Input for this task:
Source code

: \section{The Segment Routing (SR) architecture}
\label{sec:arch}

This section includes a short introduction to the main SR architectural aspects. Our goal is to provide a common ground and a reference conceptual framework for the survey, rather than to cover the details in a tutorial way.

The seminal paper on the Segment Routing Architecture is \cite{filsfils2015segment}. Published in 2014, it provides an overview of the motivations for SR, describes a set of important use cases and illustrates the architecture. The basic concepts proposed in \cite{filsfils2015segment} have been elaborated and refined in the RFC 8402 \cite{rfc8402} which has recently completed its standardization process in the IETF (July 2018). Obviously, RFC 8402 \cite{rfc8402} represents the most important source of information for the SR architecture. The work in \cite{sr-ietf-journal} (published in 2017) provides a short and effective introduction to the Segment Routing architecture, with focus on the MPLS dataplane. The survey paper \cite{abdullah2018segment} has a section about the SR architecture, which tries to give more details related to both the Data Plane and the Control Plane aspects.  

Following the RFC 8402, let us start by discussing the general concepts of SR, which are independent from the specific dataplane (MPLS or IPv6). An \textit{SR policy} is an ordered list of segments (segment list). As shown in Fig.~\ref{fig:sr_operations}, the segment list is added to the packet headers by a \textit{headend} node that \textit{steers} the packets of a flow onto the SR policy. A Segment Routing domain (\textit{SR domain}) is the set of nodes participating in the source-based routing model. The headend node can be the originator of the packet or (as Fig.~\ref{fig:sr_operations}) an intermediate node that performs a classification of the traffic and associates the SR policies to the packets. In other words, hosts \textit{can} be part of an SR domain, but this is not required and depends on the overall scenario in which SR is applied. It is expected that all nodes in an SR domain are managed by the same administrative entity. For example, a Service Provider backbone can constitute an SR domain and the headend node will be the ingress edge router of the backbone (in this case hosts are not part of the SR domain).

Brief: Nothing but the lines above from the one containing "Segment Routing (SR)" through the one containing "This section includes" should appear in the answer, each repeated exactly.

Response:
: \section{The Segment Routing (SR) architecture}
\label{sec:arch}

This section includes a short introduction to the main SR architectural aspects. Our goal is to provide a common ground and a reference conceptual framework for the survey, rather than to cover the details in a tutorial way.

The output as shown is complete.